”There are two classes of things […] One class of things that gain from disorder, and one class of things that are harmed by disorder.”
Nassim Nicholas Taleb, author of the best seller ”Black Swan” is out with a new book: ”Antifragile: How to live in a world we don’t understand”. He gave a lecture at the London School of Economics on December 6th 2012 during his book tour. The lecture is available as a podcast here.
”Technology is inherently fragile.”
The words are Nassim Taleb’s , and the statement should not surprise any testers: Testers can find bugs in even the best pieces of computer software: It is only a question of having useful testing heuristics, how much effort we’re using, and about observation skills of course.
”In psychology, people talk about post traumatic disorder. But very few talk about post traumatic growth.”
I am a big fan of Nassim Taleb for his original philosophical thinking and his ability to think and speak clearly about subjects which are very complex and sometimes even counter intuitive.
Taleb has a lot to teach us in testing, and it is very obvious to me that fragility is something that we should start looking for.
”The difference between the cat and the washing machine […] is you need to fix [the washing machine] on every occasion. The organic self-heals.”
Computer systems do not self-heal – they are inherently fragile.
But let’s step back for a moment, taking a broader look. Let’s look at the systems incorporating the computers and the software: Organizations using information technology to run their business, communities using IT to stay connected, factories with machinery, workers, managers and computers to run them. Can any of these systems be described as antifragile?
”You should never let an error go to waste.”
My question is ”Can testing be applied in such a way that it not only detects fragility, but instead facilitates the development of anti-fragility?”
I believe that the answer is yes. And yes; there are antifragile systems out there incorporating computers and IT.
Please consider a recent test activity you participated in. Now think about the system which was building the product you were testing (my apologies for using manufacturing terms here): The people, the project teams, the organization. Such a system is organized into layers, and while the bottom layer (where the technology is) is usually inherently fragile, some of the higher level layers were perhaps antifragile?
This is where I see the role of testing coming in:
”It’s not about trial and error – it’s about trial and small error.”
In this very statement, Nassim Taleb, in my humble opinion, speaks clearly about what testing is about. The antifragile system for developing products grow stronger when testers find problems, since not only will the system learn from experience; no the antifragile system will prepare itself for things that are worse than what was experienced.

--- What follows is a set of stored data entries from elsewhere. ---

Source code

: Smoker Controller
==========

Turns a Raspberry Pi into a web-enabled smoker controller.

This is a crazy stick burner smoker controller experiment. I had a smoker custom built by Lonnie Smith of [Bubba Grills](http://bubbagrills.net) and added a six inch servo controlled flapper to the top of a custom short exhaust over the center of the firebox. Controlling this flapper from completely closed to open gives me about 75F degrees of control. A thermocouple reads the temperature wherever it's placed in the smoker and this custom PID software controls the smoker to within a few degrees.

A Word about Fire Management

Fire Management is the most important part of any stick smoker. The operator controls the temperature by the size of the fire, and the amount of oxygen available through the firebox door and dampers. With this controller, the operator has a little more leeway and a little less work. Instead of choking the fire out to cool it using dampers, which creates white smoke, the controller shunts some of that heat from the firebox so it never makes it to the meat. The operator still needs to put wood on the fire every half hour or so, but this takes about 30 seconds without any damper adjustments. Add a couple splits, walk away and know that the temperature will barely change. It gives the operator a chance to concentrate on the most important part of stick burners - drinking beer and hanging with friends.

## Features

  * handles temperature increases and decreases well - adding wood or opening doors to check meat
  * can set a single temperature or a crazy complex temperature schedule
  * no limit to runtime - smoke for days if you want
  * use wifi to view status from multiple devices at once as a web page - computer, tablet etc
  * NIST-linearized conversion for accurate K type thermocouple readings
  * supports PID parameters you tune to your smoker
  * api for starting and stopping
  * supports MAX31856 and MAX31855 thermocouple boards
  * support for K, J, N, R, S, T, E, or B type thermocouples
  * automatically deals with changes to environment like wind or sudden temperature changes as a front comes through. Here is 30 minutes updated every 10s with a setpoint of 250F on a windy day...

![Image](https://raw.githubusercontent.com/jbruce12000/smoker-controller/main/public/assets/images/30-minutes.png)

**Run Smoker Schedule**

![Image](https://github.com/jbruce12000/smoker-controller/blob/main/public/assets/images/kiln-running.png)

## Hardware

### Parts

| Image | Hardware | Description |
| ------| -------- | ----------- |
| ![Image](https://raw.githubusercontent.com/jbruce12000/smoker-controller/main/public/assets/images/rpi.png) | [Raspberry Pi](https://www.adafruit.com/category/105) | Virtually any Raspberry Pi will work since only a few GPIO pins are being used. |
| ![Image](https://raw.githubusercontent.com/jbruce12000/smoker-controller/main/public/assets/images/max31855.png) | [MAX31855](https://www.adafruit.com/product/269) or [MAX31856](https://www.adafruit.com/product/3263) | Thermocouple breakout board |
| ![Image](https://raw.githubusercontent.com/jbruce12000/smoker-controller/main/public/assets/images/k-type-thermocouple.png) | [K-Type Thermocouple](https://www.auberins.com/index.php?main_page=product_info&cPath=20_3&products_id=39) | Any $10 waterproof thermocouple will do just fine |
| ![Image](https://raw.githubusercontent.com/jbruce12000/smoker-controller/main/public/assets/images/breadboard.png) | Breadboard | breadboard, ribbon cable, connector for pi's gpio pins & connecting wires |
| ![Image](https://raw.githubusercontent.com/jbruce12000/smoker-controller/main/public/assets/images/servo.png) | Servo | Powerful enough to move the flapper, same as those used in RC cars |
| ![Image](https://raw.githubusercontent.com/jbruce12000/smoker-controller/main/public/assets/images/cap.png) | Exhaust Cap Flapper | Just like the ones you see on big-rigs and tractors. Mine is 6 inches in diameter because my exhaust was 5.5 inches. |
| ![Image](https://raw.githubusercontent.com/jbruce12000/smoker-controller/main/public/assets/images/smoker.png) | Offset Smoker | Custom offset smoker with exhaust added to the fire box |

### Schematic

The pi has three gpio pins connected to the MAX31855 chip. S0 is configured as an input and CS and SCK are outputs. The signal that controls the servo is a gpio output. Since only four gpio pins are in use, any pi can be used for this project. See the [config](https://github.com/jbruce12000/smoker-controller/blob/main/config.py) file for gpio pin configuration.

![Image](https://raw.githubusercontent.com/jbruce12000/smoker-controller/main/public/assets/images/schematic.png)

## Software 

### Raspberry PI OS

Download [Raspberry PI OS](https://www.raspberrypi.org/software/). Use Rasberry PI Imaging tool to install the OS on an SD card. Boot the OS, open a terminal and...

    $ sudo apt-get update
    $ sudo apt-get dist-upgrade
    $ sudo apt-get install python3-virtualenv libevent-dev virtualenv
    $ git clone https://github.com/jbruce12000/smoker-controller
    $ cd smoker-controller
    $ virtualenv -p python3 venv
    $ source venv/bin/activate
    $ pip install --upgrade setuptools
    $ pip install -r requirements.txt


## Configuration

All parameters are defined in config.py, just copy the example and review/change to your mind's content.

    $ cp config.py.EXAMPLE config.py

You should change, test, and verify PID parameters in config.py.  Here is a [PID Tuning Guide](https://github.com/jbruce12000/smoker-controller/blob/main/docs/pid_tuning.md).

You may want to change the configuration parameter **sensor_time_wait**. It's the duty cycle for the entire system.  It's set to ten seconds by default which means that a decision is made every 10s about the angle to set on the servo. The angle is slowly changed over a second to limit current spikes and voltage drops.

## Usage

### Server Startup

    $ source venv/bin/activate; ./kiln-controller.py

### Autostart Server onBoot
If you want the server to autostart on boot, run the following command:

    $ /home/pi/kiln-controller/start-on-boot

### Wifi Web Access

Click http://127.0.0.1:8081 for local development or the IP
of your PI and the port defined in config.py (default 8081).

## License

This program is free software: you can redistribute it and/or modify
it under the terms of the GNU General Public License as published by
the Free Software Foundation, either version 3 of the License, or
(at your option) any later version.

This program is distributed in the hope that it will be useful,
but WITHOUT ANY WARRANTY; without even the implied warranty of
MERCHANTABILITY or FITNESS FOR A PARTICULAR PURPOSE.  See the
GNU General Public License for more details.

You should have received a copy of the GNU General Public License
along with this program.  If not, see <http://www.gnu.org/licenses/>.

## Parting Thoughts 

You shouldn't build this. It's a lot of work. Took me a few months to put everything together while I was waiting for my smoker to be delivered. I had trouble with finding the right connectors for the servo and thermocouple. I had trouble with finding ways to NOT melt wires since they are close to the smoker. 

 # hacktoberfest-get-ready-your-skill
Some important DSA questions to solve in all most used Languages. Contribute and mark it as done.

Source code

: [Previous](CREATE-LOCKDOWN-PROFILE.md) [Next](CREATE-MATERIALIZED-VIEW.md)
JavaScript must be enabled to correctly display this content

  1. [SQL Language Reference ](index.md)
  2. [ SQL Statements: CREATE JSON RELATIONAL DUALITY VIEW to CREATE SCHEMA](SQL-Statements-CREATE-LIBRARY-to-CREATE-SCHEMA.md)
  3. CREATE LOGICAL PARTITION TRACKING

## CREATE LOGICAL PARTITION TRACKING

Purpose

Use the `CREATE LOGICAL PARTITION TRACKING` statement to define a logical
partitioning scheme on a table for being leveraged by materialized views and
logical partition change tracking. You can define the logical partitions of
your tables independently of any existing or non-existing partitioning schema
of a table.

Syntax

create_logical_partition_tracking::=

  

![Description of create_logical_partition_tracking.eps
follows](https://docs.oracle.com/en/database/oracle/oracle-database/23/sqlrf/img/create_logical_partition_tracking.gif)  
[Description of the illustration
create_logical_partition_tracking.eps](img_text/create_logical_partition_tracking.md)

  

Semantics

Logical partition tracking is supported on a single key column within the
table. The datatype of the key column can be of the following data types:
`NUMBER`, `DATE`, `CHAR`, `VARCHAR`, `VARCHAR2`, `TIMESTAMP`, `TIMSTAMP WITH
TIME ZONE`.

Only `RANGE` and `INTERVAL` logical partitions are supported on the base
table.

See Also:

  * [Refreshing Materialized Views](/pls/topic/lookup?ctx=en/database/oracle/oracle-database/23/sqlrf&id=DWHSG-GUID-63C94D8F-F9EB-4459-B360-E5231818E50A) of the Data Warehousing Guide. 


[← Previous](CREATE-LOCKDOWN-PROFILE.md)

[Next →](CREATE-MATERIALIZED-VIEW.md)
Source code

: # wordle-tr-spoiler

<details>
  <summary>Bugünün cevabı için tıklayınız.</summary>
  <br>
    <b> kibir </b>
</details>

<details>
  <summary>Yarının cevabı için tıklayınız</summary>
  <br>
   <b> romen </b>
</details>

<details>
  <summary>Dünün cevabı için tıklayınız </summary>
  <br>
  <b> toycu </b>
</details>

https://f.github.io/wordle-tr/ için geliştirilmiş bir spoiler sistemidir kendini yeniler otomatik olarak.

Put in another way: The antifragile software project does not just fix the bugs it encounters. The antifragile software project fundamentally eliminates problems based on knowledge from the small problems testers find.
So my message to project and and program managers is this: Don’t hire testers to find the defects. You should hire great testers to ensure your projects experience many small problems, allowing them to grow stronger and build better products: If your project systems are anti-fragile by structure, leadership and management, not only will bugs found by testers not be found in production: The overall quality of the product will be better!
And that, to me, is where the real business value of testing is!
Thanks to Jesper L. Ottosen for very constructive reviewing and commenting of drafts of this blog post.